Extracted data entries
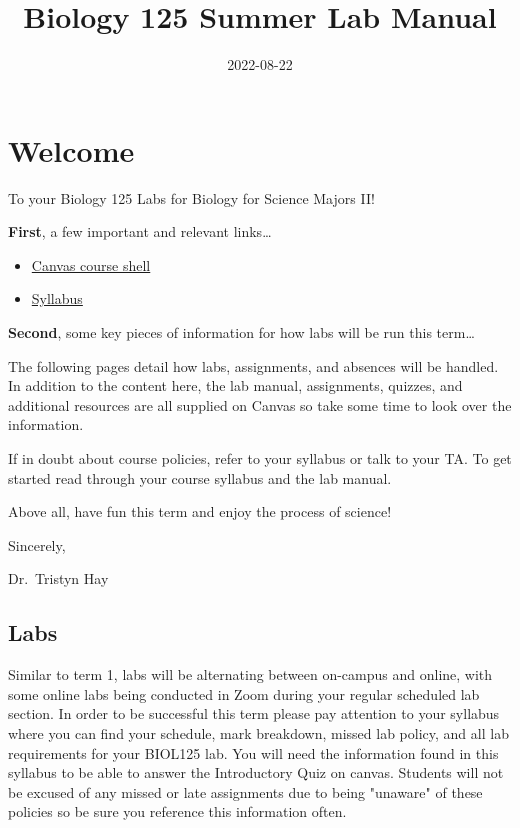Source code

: \documentclass[
]{book}
\title{Biology 125 Summer Lab Manual}
\author{}
\date{\vspace{-2.5em}2022-08-22}
\providecommand{\tightlist}{%
  \setlength{\itemsep}{0pt}\setlength{\parskip}{0pt}}
\begin{document}
\maketitle

{
\setcounter{tocdepth}{1}
\tableofcontents
}
\hypertarget{welcome}{%
\chapter*{Welcome}\label{welcome}}

To your Biology 125 Labs for Biology for Science Majors II!

\textbf{First}, a few important and relevant links\ldots{}

\begin{itemize}
\tightlist
\item
  \href{https://canvas.ubc.ca/courses/94573}{Canvas course shell}
\item
  \href{https://canvas.ubc.ca/courses/94573/files/20871008}{Syllabus}
\end{itemize}

\textbf{Second}, some key pieces of information for how labs will be run this term\ldots{}

The following pages detail how labs, assignments, and absences will be handled. In addition to the content here, the lab manual, assignments, quizzes, and additional resources are all supplied on Canvas so take some time to look over the information.

If in doubt about course policies, refer to your syllabus or talk to your TA. To get started read through your course syllabus and the lab manual.

Above all, have fun this term and enjoy the process of science!

Sincerely,

Dr.~Tristyn Hay

\hypertarget{labs}{%
\section*{Labs}\label{labs}}

Similar to term 1, labs will be alternating between on-campus and online, with some online labs being conducted in Zoom during your regular scheduled lab section. In order to be successful this term please pay attention to your syllabus where you can find your schedule, mark breakdown, missed lab policy, and all lab requirements for your BIOL125 lab. You will need the information found in this syllabus to be able to answer the Introductory Quiz on canvas. Students will not be excused of any missed or late assignments due to being "unaware" of these policies so be sure you reference this information often.
\end{document}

§ ASSIGNED TASK:
The records above are to be restated exactly, without their pictures.

§ EXERCISE ANSWER:
Source code

: \documentclass[
]{book}
\title{Biology 125 Summer Lab Manual}
\author{}
\date{\vspace{-2.5em}2022-08-22}
\providecommand{\tightlist}{%
  \setlength{\itemsep}{0pt}\setlength{\parskip}{0pt}}
\begin{document}
\maketitle

{
\setcounter{tocdepth}{1}
\tableofcontents
}
\hypertarget{welcome}{%
\chapter*{Welcome}\label{welcome}}

To your Biology 125 Labs for Biology for Science Majors II!

\textbf{First}, a few important and relevant links\ldots{}

\begin{itemize}
\tightlist
\item
  \href{https://canvas.ubc.ca/courses/94573}{Canvas course shell}
\item
  \href{https://canvas.ubc.ca/courses/94573/files/20871008}{Syllabus}
\end{itemize}

\textbf{Second}, some key pieces of information for how labs will be run this term\ldots{}

The following pages detail how labs, assignments, and absences will be handled. In addition to the content here, the lab manual, assignments, quizzes, and additional resources are all supplied on Canvas so take some time to look over the information.

If in doubt about course policies, refer to your syllabus or talk to your TA. To get started read through your course syllabus and the lab manual.

Above all, have fun this term and enjoy the process of science!

Sincerely,

Dr.~Tristyn Hay

\hypertarget{labs}{%
\section*{Labs}\label{labs}}

Similar to term 1, labs will be alternating between on-campus and online, with some online labs being conducted in Zoom during your regular scheduled lab section. In order to be successful this term please pay attention to your syllabus where you can find your schedule, mark breakdown, missed lab policy, and all lab requirements for your BIOL125 lab. You will need the information found in this syllabus to be able to answer the Introductory Quiz on canvas. Students will not be excused of any missed or late assignments due to being "unaware" of these policies so be sure you reference this information often.
\end{document}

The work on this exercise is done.